> _Task description_
Below are the records; give again exactly the line with "Digikoppeling maakt ook", the line with "- Routeren via message-handlers", and each line that lies between them, and nothing besides.

[Collected data]

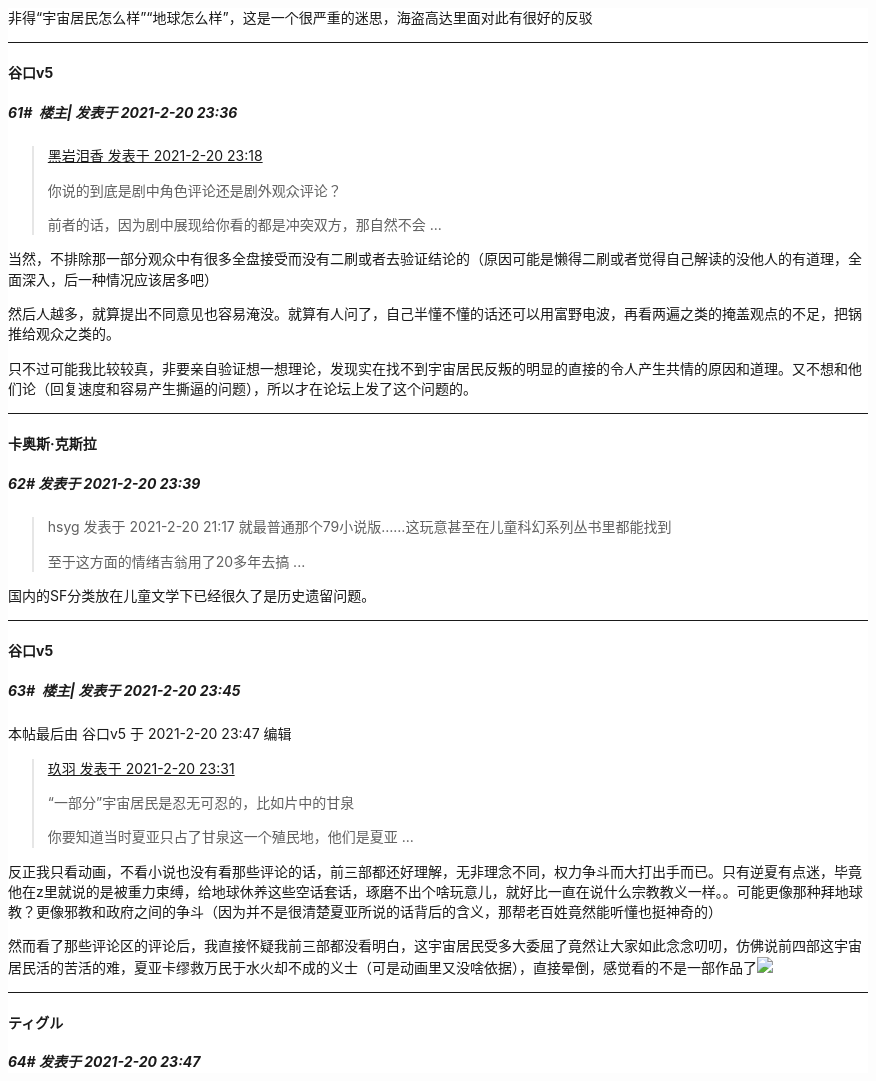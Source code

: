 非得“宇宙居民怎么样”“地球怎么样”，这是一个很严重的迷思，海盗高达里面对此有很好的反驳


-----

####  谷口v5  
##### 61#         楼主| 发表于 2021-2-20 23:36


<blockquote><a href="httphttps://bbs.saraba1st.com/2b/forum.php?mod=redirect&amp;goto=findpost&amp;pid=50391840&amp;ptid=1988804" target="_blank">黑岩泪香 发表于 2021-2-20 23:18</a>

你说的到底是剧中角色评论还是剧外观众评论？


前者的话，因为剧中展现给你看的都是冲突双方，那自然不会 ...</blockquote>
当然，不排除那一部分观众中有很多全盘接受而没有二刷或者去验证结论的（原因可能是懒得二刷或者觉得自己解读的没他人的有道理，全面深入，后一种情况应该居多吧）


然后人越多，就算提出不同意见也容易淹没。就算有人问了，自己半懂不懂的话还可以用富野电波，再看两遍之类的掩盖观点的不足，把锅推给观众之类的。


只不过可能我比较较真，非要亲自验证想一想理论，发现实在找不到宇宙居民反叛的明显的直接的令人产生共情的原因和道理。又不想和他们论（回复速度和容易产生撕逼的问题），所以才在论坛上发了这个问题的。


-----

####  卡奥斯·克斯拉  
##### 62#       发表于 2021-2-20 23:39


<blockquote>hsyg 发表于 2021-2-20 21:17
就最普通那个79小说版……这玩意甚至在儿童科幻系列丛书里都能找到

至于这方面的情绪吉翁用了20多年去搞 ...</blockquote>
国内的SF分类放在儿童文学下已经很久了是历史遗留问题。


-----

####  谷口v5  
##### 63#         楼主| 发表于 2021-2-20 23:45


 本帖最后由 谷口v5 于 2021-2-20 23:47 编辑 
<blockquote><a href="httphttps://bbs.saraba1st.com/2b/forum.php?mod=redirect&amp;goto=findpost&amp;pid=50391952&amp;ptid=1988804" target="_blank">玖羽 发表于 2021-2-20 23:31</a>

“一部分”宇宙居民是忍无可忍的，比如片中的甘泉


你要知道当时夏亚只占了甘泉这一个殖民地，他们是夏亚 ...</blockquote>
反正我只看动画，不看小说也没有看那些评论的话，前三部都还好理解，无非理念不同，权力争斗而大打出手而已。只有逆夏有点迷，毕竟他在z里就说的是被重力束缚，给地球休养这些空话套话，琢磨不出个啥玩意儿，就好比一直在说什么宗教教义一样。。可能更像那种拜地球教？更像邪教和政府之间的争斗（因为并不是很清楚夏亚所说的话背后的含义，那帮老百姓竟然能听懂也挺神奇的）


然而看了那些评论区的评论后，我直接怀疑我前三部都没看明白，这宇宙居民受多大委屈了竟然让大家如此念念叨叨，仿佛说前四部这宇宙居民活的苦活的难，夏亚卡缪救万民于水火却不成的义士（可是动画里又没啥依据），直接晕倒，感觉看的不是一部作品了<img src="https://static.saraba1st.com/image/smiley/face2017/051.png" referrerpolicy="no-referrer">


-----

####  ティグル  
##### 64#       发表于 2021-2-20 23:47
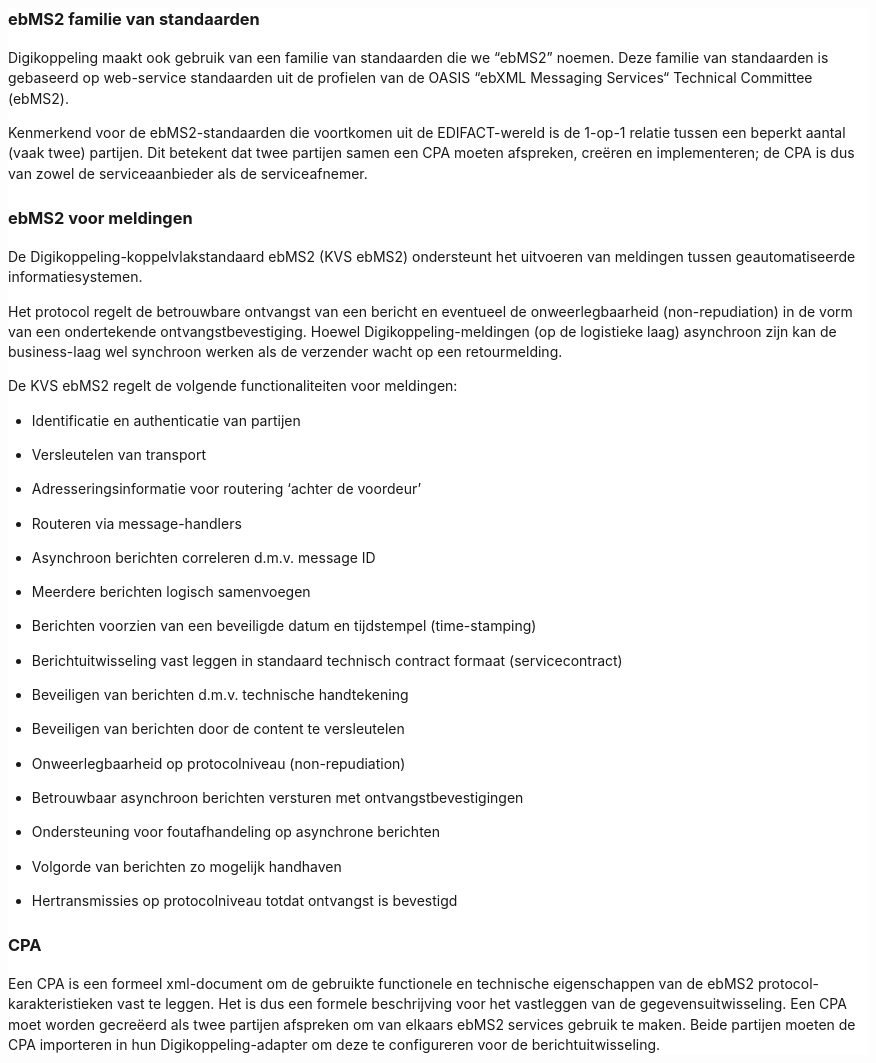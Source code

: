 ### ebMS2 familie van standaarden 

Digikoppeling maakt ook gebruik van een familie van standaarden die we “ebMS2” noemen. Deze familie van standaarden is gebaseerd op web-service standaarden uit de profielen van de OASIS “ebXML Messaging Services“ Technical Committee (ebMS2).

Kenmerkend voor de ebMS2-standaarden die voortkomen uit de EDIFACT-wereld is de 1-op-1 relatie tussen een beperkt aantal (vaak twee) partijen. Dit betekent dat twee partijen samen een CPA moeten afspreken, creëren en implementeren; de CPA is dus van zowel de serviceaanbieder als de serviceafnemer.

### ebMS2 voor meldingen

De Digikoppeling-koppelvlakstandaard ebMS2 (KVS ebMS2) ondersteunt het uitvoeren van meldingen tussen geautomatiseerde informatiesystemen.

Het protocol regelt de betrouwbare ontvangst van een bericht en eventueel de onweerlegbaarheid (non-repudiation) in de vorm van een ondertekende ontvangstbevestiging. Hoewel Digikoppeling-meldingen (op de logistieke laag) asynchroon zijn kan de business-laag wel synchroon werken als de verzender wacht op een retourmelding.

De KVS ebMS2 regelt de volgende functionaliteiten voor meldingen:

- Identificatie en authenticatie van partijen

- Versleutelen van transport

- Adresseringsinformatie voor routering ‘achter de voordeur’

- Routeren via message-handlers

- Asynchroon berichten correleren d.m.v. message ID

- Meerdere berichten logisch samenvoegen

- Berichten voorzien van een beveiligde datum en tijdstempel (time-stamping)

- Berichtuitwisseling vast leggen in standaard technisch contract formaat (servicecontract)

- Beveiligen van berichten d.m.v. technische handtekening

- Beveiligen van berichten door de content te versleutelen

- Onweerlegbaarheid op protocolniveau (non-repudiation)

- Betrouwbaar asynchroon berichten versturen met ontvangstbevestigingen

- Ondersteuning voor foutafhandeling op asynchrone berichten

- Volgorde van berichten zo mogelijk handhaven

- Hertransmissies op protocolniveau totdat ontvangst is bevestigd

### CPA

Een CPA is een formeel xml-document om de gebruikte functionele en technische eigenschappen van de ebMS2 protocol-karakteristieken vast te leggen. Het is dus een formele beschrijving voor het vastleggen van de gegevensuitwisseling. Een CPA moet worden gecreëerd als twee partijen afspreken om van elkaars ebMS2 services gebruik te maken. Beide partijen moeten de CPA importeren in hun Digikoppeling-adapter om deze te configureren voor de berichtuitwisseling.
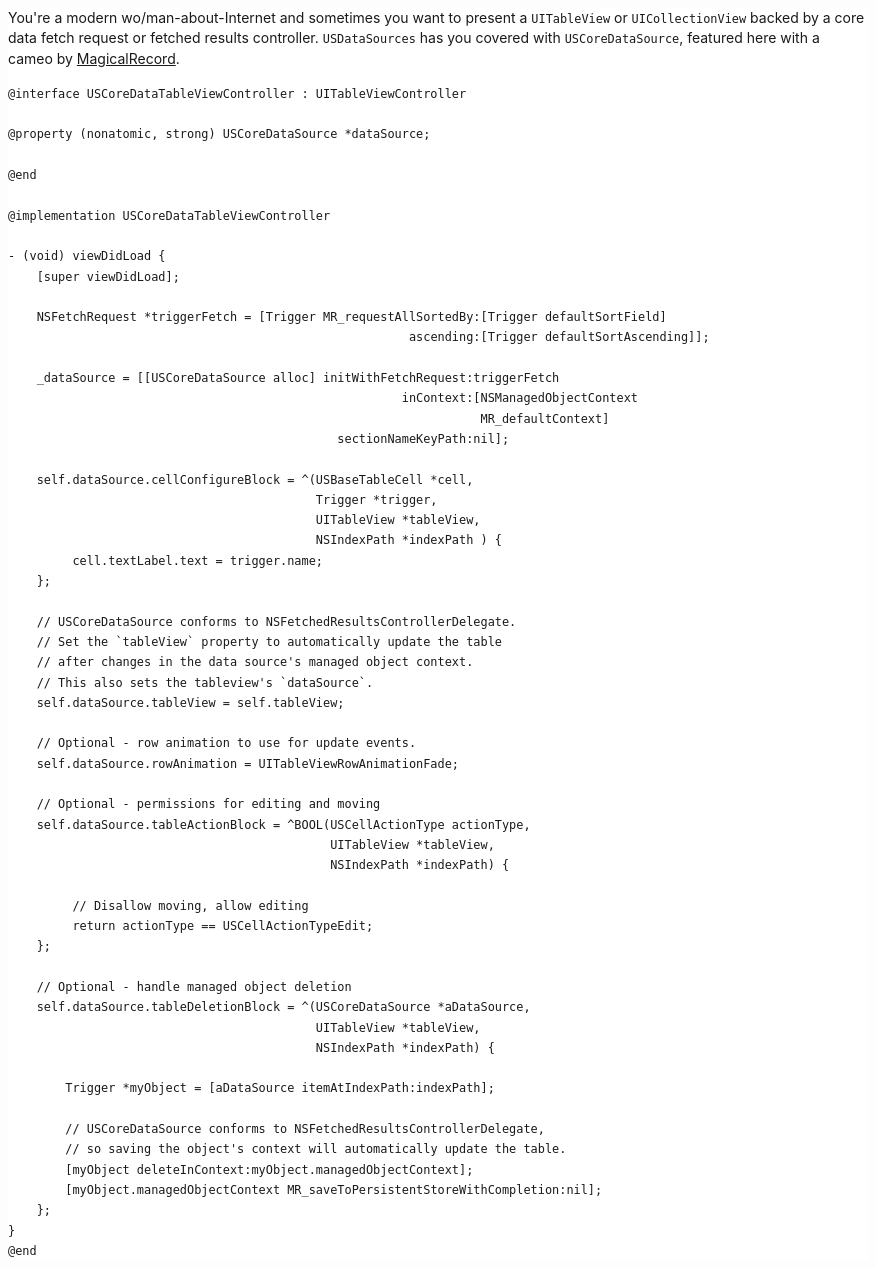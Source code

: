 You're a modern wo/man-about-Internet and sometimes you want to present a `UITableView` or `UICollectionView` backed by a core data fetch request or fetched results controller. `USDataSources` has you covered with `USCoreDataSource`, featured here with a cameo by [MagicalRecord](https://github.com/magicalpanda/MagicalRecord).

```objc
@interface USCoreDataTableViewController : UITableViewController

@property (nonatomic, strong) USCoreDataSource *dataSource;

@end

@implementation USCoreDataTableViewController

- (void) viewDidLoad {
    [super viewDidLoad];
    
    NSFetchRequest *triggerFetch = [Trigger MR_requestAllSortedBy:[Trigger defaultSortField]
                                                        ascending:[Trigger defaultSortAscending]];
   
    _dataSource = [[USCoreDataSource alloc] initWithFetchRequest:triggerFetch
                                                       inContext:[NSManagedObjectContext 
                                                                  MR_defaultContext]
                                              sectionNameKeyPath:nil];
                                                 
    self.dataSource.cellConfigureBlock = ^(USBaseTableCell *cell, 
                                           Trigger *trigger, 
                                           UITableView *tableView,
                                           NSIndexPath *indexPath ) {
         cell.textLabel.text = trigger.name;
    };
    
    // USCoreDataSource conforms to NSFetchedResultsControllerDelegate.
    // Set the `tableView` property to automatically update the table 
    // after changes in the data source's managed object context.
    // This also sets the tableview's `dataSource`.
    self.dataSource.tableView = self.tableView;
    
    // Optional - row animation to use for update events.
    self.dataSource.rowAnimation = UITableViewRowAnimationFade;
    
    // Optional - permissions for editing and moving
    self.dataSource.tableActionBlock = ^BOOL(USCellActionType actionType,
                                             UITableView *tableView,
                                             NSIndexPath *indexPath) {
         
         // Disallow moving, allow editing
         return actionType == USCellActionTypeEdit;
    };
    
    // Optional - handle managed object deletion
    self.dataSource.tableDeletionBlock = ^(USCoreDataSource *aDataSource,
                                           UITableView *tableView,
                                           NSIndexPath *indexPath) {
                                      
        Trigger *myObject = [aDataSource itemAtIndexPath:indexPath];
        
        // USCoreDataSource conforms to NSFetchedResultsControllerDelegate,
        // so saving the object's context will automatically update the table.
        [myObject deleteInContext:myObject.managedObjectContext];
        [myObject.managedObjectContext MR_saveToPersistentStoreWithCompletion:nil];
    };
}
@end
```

> _Task answer_
Digikoppeling maakt ook gebruik van een familie van standaarden die we “ebMS2” noemen. Deze familie van standaarden is gebaseerd op web-service standaarden uit de profielen van de OASIS “ebXML Messaging Services“ Technical Committee (ebMS2).

Kenmerkend voor de ebMS2-standaarden die voortkomen uit de EDIFACT-wereld is de 1-op-1 relatie tussen een beperkt aantal (vaak twee) partijen. Dit betekent dat twee partijen samen een CPA moeten afspreken, creëren en implementeren; de CPA is dus van zowel de serviceaanbieder als de serviceafnemer.

### ebMS2 voor meldingen

De Digikoppeling-koppelvlakstandaard ebMS2 (KVS ebMS2) ondersteunt het uitvoeren van meldingen tussen geautomatiseerde informatiesystemen.

Het protocol regelt de betrouwbare ontvangst van een bericht en eventueel de onweerlegbaarheid (non-repudiation) in de vorm van een ondertekende ontvangstbevestiging. Hoewel Digikoppeling-meldingen (op de logistieke laag) asynchroon zijn kan de business-laag wel synchroon werken als de verzender wacht op een retourmelding.

De KVS ebMS2 regelt de volgende functionaliteiten voor meldingen:

- Identificatie en authenticatie van partijen

- Versleutelen van transport

- Adresseringsinformatie voor routering ‘achter de voordeur’

- Routeren via message-handlers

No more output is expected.